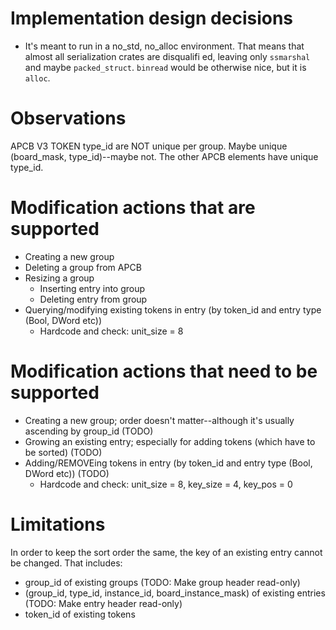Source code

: # Implementation design decisions

* It's meant to run in a no_std, no_alloc environment.  That means that almost all serialization crates are disqualifi
ed, leaving only `ssmarshal` and maybe `packed_struct`.  `binread` would be otherwise nice, but it is `alloc`.

# Observations

APCB V3 TOKEN type_id are NOT unique per group.  Maybe unique (board_mask, type_id)--maybe not.
The other APCB elements have unique type_id.

# Modification actions that are supported

* Creating a new group
* Deleting a group from APCB
* Resizing a group
  * Inserting entry into group
  * Deleting entry from group
* Querying/modifying existing tokens in entry (by token_id and entry type (Bool, DWord etc))
  * Hardcode and check: unit_size = 8

# Modification actions that need to be supported

* Creating a new group; order doesn't matter--although it's usually ascending by group_id (TODO)
* Growing an existing entry; especially for adding tokens (which have to be sorted) (TODO)
* Adding/REMOVEing tokens in entry (by token_id and entry type (Bool, DWord etc)) (TODO)
  * Hardcode and check: unit_size = 8, key_size = 4, key_pos = 0

# Limitations

In order to keep the sort order the same, the key of an existing entry cannot be changed. That includes:

* group_id of existing groups (TODO: Make group header read-only)
* (group_id, type_id, instance_id, board_instance_mask) of existing entries (TODO: Make entry header read-only)
* token_id of existing tokens

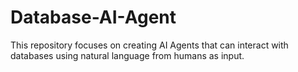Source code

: # Database-AI-Agent
This repository focuses on creating AI Agents that can interact with databases using natural language from humans as input. 
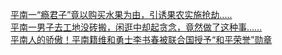   
[平南一“瘾君子”竟以购买水果为由，引诱果农实施抢劫.....](http://www.dianyue.me/archives/317/6s1d9fs5avjqo89c/)  
[平南一男子去工地没砖搬，闲逛中却起贪念，竟然做了这种事……](http://www.dianyue.me/archives/668/u2nfj2nwrc9mj0mt/)  
[平南人的骄傲！平南籍维和勇士李书春被联合国授予“和平荣誉”勋章](http://www.dianyue.me/archives/923/htu6zj50unkkq4nm/)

____________________

▶ [What you are asked to do]: Give the listing again word for word, without its images.

▶ [Task answer]:
Source code

: # Implementation design decisions

* It's meant to run in a no_std, no_alloc environment.  That means that almost all serialization crates are disqualifi
ed, leaving only `ssmarshal` and maybe `packed_struct`.  `binread` would be otherwise nice, but it is `alloc`.

# Observations

APCB V3 TOKEN type_id are NOT unique per group.  Maybe unique (board_mask, type_id)--maybe not.
The other APCB elements have unique type_id.

# Modification actions that are supported

* Creating a new group
* Deleting a group from APCB
* Resizing a group
  * Inserting entry into group
  * Deleting entry from group
* Querying/modifying existing tokens in entry (by token_id and entry type (Bool, DWord etc))
  * Hardcode and check: unit_size = 8

# Modification actions that need to be supported

* Creating a new group; order doesn't matter--although it's usually ascending by group_id (TODO)
* Growing an existing entry; especially for adding tokens (which have to be sorted) (TODO)
* Adding/REMOVEing tokens in entry (by token_id and entry type (Bool, DWord etc)) (TODO)
  * Hardcode and check: unit_size = 8, key_size = 4, key_pos = 0

# Limitations

In order to keep the sort order the same, the key of an existing entry cannot be changed. That includes:

* group_id of existing groups (TODO: Make group header read-only)
* (group_id, type_id, instance_id, board_instance_mask) of existing entries (TODO: Make entry header read-only)
* token_id of existing tokens

Source code

: # Database-AI-Agent
This repository focuses on creating AI Agents that can interact with databases using natural language from humans as input. 
[平南一“瘾君子”竟以购买水果为由，引诱果农实施抢劫.....](http://www.dianyue.me/archives/317/6s1d9fs5avjqo89c/)  
[平南一男子去工地没砖搬，闲逛中却起贪念，竟然做了这种事……](http://www.dianyue.me/archives/668/u2nfj2nwrc9mj0mt/)  
[平南人的骄傲！平南籍维和勇士李书春被联合国授予“和平荣誉”勋章](http://www.dianyue.me/archives/923/htu6zj50unkkq4nm/)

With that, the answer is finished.